Lalu Nabi Ibrahim ‘alaihissalam memberitahukan, bahwa di sana terdapat
Luth, maka para malaikat pun menenangkannya dengan memberitahukan, bahwa Allah
akan menyelamatkan dia dan keluarganya selain istrinya yang kafir.
Para malaikat pun keluar dari rumah Ibrahim dan pergi menuju negeri
Sadum, hingga mereka sampai di rumah Luth dan mereka datang sebagai para pemuda
yang tampan. Saat Nabi Luth ‘alaihissalam melihat mereka, maka Nabi Luth
mengkhawatirkan keadaan mereka, dan tidak ada yang mengetahui kedatangan mereka
selain istri Nabi Luth, hingga akhirnya istrinya keluar dari rumahnya dan
memberitahukan kaumnya tentang kedatangan tamu-tamu Nabi Luth yang rupawan.
Maka kaumnya pun datang dengan bergegas menuju rumah Nabi Luth dengan
maksud untuk melakukan perbuatan keji dengan para tamunya itu. Mereka berkumpul
sambil berdesakan di dekat pintu rumahnya sambil memanggil Nabi Luth dengan
suara keras meminta Nabi Luth mengeluarkan tamu-tamunya itu kepada mereka.
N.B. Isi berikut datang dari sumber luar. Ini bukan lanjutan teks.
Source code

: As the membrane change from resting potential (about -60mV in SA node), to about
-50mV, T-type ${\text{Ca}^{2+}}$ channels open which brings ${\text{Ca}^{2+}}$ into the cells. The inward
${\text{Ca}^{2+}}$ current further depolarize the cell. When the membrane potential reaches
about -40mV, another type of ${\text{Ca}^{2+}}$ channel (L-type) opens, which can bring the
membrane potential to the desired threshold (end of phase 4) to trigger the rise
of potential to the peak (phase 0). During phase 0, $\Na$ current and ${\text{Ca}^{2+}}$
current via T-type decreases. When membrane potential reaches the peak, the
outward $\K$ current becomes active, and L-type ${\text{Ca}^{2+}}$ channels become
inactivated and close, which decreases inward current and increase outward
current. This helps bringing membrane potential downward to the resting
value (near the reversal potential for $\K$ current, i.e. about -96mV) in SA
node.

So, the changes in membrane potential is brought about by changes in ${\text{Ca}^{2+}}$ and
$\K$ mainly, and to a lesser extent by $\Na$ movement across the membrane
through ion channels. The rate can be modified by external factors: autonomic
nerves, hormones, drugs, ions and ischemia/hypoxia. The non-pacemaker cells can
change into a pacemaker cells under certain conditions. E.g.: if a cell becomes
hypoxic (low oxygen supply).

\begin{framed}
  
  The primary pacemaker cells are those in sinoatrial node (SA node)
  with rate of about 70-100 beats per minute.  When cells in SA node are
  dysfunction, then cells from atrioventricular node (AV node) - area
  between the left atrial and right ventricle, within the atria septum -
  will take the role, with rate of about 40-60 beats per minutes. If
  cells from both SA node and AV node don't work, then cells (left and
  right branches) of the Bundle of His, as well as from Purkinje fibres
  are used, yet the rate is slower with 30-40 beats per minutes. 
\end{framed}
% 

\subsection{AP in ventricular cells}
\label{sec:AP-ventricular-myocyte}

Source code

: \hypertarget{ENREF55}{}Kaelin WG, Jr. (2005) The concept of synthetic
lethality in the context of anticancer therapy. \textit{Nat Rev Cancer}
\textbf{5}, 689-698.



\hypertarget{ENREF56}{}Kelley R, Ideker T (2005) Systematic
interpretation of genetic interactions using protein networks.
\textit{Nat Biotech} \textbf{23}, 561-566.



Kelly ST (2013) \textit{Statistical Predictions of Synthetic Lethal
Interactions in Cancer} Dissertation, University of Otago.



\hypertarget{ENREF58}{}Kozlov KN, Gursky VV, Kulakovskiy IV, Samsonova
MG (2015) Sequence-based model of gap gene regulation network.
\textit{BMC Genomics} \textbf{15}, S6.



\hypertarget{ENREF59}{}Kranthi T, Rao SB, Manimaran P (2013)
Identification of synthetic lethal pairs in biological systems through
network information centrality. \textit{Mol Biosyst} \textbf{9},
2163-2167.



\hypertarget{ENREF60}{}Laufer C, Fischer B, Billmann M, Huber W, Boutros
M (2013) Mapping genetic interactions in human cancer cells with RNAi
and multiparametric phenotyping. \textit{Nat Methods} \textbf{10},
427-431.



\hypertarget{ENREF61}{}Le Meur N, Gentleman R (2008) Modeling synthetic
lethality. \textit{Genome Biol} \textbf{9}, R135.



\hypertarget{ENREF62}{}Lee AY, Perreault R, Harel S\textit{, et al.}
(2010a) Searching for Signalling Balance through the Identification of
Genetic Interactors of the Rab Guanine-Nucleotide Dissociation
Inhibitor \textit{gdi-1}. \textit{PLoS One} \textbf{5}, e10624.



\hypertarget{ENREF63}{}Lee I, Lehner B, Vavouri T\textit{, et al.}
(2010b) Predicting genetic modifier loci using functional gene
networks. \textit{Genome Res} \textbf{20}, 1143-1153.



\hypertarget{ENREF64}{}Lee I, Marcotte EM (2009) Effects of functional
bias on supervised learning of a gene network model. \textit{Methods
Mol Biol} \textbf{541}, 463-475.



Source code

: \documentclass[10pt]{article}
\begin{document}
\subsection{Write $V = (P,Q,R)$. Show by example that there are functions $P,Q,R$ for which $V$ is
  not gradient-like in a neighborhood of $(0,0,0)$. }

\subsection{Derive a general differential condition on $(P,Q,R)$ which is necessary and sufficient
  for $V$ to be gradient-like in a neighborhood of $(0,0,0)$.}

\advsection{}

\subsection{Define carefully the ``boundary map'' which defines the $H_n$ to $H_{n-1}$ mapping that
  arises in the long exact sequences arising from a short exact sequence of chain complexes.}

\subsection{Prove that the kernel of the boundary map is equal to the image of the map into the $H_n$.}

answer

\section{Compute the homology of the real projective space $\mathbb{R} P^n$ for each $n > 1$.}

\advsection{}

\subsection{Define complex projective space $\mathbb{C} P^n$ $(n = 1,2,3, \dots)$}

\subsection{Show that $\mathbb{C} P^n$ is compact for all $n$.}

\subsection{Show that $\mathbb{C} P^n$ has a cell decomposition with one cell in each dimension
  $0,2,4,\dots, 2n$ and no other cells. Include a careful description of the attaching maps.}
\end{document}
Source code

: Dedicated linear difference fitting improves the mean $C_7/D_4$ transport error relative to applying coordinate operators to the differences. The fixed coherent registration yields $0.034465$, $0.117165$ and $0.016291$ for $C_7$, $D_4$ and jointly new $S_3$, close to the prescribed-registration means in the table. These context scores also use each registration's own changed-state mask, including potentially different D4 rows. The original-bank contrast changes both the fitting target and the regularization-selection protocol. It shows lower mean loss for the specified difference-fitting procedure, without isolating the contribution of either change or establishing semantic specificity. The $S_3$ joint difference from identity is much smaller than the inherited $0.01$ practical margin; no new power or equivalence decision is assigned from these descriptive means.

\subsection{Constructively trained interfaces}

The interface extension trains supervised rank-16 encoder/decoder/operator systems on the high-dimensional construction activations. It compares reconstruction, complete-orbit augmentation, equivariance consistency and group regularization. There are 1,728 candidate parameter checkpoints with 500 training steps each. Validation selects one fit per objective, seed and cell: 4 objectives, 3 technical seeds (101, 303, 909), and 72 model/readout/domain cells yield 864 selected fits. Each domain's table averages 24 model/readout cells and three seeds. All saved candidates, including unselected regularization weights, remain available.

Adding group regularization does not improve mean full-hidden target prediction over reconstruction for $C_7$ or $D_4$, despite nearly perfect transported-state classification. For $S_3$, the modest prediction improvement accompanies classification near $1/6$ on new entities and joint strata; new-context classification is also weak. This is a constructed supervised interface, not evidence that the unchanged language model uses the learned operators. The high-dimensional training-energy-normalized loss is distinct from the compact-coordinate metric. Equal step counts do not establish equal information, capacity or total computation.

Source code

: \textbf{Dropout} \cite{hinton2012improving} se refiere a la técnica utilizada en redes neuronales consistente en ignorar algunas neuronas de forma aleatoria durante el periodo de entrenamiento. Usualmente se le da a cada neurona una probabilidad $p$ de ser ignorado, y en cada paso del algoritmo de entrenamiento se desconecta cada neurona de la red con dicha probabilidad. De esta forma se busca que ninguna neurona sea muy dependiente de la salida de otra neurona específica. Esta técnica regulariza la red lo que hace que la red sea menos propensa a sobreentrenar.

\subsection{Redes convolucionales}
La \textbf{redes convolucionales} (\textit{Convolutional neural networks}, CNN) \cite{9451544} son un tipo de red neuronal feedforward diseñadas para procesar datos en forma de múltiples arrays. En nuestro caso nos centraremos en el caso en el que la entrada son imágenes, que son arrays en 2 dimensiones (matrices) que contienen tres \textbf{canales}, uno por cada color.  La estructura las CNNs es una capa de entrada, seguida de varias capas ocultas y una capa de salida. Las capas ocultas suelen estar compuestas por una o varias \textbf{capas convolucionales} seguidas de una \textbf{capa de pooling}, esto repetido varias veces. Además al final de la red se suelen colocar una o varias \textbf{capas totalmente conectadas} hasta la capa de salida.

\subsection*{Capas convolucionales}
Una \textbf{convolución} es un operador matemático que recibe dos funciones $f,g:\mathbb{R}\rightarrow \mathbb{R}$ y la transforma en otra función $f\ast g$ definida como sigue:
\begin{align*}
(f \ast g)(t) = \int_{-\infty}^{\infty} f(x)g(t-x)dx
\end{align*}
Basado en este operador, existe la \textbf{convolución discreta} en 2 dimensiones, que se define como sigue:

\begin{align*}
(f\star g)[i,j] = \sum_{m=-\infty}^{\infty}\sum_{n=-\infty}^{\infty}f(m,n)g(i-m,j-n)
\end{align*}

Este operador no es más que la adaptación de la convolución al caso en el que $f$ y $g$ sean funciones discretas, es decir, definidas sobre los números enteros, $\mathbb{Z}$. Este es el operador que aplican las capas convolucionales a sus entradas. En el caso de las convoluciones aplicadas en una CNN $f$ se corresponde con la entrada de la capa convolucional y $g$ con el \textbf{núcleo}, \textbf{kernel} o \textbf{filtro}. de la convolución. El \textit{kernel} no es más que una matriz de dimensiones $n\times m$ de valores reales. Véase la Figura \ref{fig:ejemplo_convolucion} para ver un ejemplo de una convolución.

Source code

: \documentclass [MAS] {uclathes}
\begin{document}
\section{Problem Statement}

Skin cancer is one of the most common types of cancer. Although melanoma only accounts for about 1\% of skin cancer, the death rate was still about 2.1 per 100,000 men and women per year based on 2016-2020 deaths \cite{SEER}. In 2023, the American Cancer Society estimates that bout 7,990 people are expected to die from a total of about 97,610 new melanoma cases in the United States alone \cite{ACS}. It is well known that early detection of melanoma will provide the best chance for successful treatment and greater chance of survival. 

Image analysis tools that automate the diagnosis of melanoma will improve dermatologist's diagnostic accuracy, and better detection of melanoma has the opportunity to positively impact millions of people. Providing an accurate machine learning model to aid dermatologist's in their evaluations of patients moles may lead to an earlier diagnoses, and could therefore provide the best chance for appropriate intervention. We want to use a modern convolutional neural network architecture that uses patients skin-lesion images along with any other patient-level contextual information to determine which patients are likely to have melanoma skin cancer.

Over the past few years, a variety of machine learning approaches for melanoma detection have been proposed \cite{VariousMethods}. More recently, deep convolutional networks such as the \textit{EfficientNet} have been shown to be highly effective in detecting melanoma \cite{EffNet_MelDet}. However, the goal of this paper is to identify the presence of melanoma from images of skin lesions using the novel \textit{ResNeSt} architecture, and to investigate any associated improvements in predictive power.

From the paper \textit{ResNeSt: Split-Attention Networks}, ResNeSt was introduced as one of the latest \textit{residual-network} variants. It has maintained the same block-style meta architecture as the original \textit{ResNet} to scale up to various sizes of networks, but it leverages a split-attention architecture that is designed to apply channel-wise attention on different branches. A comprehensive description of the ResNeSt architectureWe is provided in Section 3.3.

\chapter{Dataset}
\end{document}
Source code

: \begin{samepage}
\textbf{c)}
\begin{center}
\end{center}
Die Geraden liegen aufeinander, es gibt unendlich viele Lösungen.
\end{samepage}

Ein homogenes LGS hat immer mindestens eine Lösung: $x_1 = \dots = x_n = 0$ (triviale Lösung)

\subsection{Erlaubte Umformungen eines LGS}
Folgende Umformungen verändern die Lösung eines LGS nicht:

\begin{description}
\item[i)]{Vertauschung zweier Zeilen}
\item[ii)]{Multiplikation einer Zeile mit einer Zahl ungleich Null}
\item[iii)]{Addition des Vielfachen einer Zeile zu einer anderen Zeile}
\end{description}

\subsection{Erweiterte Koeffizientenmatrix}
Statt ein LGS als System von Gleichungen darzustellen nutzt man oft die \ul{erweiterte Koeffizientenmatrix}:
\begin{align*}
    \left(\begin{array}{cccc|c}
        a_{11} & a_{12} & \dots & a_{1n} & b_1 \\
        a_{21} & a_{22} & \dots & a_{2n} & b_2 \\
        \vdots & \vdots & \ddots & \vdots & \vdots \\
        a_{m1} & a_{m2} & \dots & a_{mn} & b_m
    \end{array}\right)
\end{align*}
Masing-masing dari mereka berharap dapat bersenang-senang dan
menyalurkan syahwatnya kepada tamu-tamunya itu, lalu Nabi Luth menghalangi
mereka masuk ke rumahnya dan menghalangi mereka dari mengganggu para tamunya,
ia berkata kepada mereka, “Sesungguhnya mereka adalah tamuku; maka janganlah
kamu membuatku malu,–Dan bertakwalah kepada Allah dan janganlah kamu membuat
aku terhina.” (QS. Al Hijr: 68-69)
Nabi Luth juga mengingatkan mereka, bahwa Allah Subhnahu wa Ta’ala telah
menciptakan wanita untuk mereka agar mereka dapat menyalurkan syahwatnya, akan
tetapi kaum Luth tetap ingin masuk ke rumahnya. Ketika itu, Nabi Luth
‘alaihissalam tidak mendapati seorang yang berakal dari kalangan mereka yang
dapat menerangkan kesalahan mereka dan akhirnya Nabi Luth merasakan kelemahan
menghadapi mereka sambil berkata, “Seandainya aku mempunyai kekuatan (untuk
menolakmu) atau kalau aku dapat berlindung kepada keluarga yang kuat (tentu aku
lakukan).” (QS. Huud: 80)
Saat itulah, para tamu Nabi Luth memberitahukan siapa mereka kepada Nabi
Luth, dan bahwa mereka bukan manusia tetapi malaikat yang datang untuk
menimpakan azab kepada kaumnya yang fasik itu.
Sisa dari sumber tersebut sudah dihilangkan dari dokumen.